Electric car giant Tesla is set to realize fully autonomous vehicles “later this year,” CEO Elon Musk said Thursday. The billionaire’s latest forecast for the long-anticipated milestone is still a few years away, even though the company already has a semi-autonomous system called Autopilot in its cars.
The system allows drivers to cruise highways and maneuver city streets without having their hands on the steering wheel or watching the road. However, the driver must keep their eyes on the road and be ready to take control if the car starts acting strangely. The company’s Autopilot software is being scrutinized by the US National Highway Traffic Safety Administration, which recently pressured Tesla into recalling 363,000 cars with the feature to correct behavior like accelerating through intersections or running stop signs.
Elon Musk has been making grand promises about bringing full self-driving to Teslas since the company’s inception in 2015. But critics say he needs to be more honest with customers when he says they’re probably only a few years away from having the technology that could drive themselves on local roads without human supervision.
Musk’s remarks came via video link at the opening ceremony of an artificial intelligence conference in Shanghai. He also praised China’s AI prowess.
As for the specifics of when Tesla will have fully autonomous cars, it’s important to remember that three significant hurdles must be cleared before the feature becomes available to customers. Those include engineering, which has to reach a level far over that of human drivers, regulatory approval likely to take time across the 50 states, and a public that may be skeptical of handing over control of their car to a machine.
A new version of its Autopilot software will deliver Tesla’s full-autonomous capabilities. The system has been updated to take in more information about the environment around the vehicle, including lane markings and speed limits. It will also be able to steer itself in parking lots and other confined spaces automatically. It can now detect and move out of the way of pedestrians and other moving objects.
In addition to its cameras, the new Autopilot will use a laser rangefinder to help it navigate. It will also have more advanced sensors to understand better other vehicles’ behavior, such as how fast they’re traveling and whether they’re preparing to change lanes.

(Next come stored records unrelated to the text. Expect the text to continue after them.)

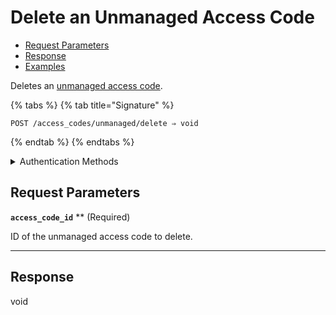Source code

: # Delete an Unmanaged Access Code

- [Request Parameters](./#request-parameters)
- [Response](./#response)
- [Examples](./#examples)

Deletes an [unmanaged access code](https://docs.seam.co/latest/capability-guides/smart-locks/access-codes/migrating-existing-access-codes).

{% tabs %}
{% tab title="Signature" %}
```
POST /access_codes/unmanaged/delete ⇒ void
```
{% endtab %}
{% endtabs %}

<details>

<summary>Authentication Methods</summary>

- API key
- Client session token
- Personal access token
  <br>Must also include the `seam-workspace` header in the request.

To learn more, see [Authentication](https://docs.seam.co/latest/api/authentication).
</details>

## Request Parameters

**`access_code_id`** ** (Required)

ID of the unmanaged access code to delete.

---


## Response

void
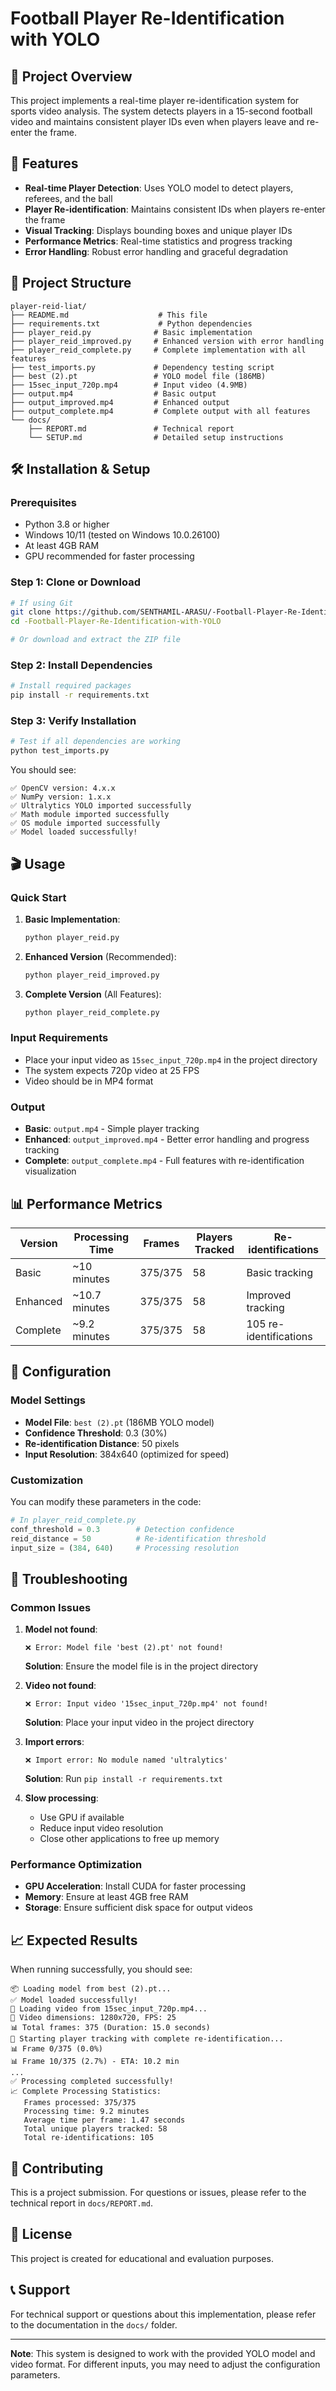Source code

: # Football Player Re-Identification with YOLO

## 🎯 Project Overview

This project implements a real-time player re-identification system for sports video analysis. The system detects players in a 15-second football video and maintains consistent player IDs even when players leave and re-enter the frame.

## 🚀 Features

- **Real-time Player Detection**: Uses YOLO model to detect players, referees, and the ball
- **Player Re-identification**: Maintains consistent IDs when players re-enter the frame
- **Visual Tracking**: Displays bounding boxes and unique player IDs
- **Performance Metrics**: Real-time statistics and progress tracking
- **Error Handling**: Robust error handling and graceful degradation

## 📁 Project Structure

```
player-reid-liat/
├── README.md                    # This file
├── requirements.txt             # Python dependencies
├── player_reid.py              # Basic implementation
├── player_reid_improved.py     # Enhanced version with error handling
├── player_reid_complete.py     # Complete implementation with all features
├── test_imports.py             # Dependency testing script
├── best (2).pt                 # YOLO model file (186MB)
├── 15sec_input_720p.mp4        # Input video (4.9MB)
├── output.mp4                  # Basic output
├── output_improved.mp4         # Enhanced output
├── output_complete.mp4         # Complete output with all features
└── docs/
    ├── REPORT.md               # Technical report
    └── SETUP.md                # Detailed setup instructions
```

## 🛠️ Installation & Setup

### Prerequisites

- Python 3.8 or higher
- Windows 10/11 (tested on Windows 10.0.26100)
- At least 4GB RAM
- GPU recommended for faster processing

### Step 1: Clone or Download

```bash
# If using Git
git clone https://github.com/SENTHAMIL-ARASU/-Football-Player-Re-Identification-with-YOLO.git
cd -Football-Player-Re-Identification-with-YOLO

# Or download and extract the ZIP file
```

### Step 2: Install Dependencies

```bash
# Install required packages
pip install -r requirements.txt
```

### Step 3: Verify Installation

```bash
# Test if all dependencies are working
python test_imports.py
```

You should see:
```
✅ OpenCV version: 4.x.x
✅ NumPy version: 1.x.x
✅ Ultralytics YOLO imported successfully
✅ Math module imported successfully
✅ OS module imported successfully
✅ Model loaded successfully!
```

## 🎬 Usage

### Quick Start

1. **Basic Implementation**:
   ```bash
   python player_reid.py
   ```

2. **Enhanced Version** (Recommended):
   ```bash
   python player_reid_improved.py
   ```

3. **Complete Version** (All Features):
   ```bash
   python player_reid_complete.py
   ```

### Input Requirements

- Place your input video as `15sec_input_720p.mp4` in the project directory
- The system expects 720p video at 25 FPS
- Video should be in MP4 format

### Output

- **Basic**: `output.mp4` - Simple player tracking
- **Enhanced**: `output_improved.mp4` - Better error handling and progress tracking
- **Complete**: `output_complete.mp4` - Full features with re-identification visualization

## 📊 Performance Metrics

| Version | Processing Time | Frames | Players Tracked | Re-identifications |
|---------|----------------|--------|-----------------|-------------------|
| Basic | ~10 minutes | 375/375 | 58 | Basic tracking |
| Enhanced | ~10.7 minutes | 375/375 | 58 | Improved tracking |
| Complete | ~9.2 minutes | 375/375 | 58 | 105 re-identifications |

## 🔧 Configuration

### Model Settings

- **Model File**: `best (2).pt` (186MB YOLO model)
- **Confidence Threshold**: 0.3 (30%)
- **Re-identification Distance**: 50 pixels
- **Input Resolution**: 384x640 (optimized for speed)

### Customization

You can modify these parameters in the code:

```python
# In player_reid_complete.py
conf_threshold = 0.3        # Detection confidence
reid_distance = 50          # Re-identification threshold
input_size = (384, 640)     # Processing resolution
```

## 🐛 Troubleshooting

### Common Issues

1. **Model not found**:
   ```
   ❌ Error: Model file 'best (2).pt' not found!
   ```
   **Solution**: Ensure the model file is in the project directory

2. **Video not found**:
   ```
   ❌ Error: Input video '15sec_input_720p.mp4' not found!
   ```
   **Solution**: Place your input video in the project directory

3. **Import errors**:
   ```
   ❌ Import error: No module named 'ultralytics'
   ```
   **Solution**: Run `pip install -r requirements.txt`

4. **Slow processing**:
   - Use GPU if available
   - Reduce input video resolution
   - Close other applications to free up memory

### Performance Optimization

- **GPU Acceleration**: Install CUDA for faster processing
- **Memory**: Ensure at least 4GB free RAM
- **Storage**: Ensure sufficient disk space for output videos

## 📈 Expected Results

When running successfully, you should see:

```
📦 Loading model from best (2).pt...
✅ Model loaded successfully!
🎥 Loading video from 15sec_input_720p.mp4...
📐 Video dimensions: 1280x720, FPS: 25
📊 Total frames: 375 (Duration: 15.0 seconds)
🚀 Starting player tracking with complete re-identification...
📊 Frame 0/375 (0.0%)
📊 Frame 10/375 (2.7%) - ETA: 10.2 min
...
✅ Processing completed successfully!
📈 Complete Processing Statistics:
   Frames processed: 375/375
   Processing time: 9.2 minutes
   Average time per frame: 1.47 seconds
   Total unique players tracked: 58
   Total re-identifications: 105
```

## 🤝 Contributing

This is a project submission. For questions or issues, please refer to the technical report in `docs/REPORT.md`.

## 📄 License

This project is created for educational and evaluation purposes.

## 📞 Support

For technical support or questions about this implementation, please refer to the documentation in the `docs/` folder.

---

**Note**: This system is designed to work with the provided YOLO model and video format. For different inputs, you may need to adjust the configuration parameters.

While the features will be included in every 2023 Model S and Model X, they won’t necessarily be activated by default. Owners must pay an extra $5,000 for the whole self-driving experience. And even then, the feature will only work on local roads first and require the driver to remain attentive. Eventually, it will be able to handle a wider variety of conditions, including freeways. But that will only happen once the company has proven to regulators that it’s safe enough for all users, regardless of their skill level or where they live.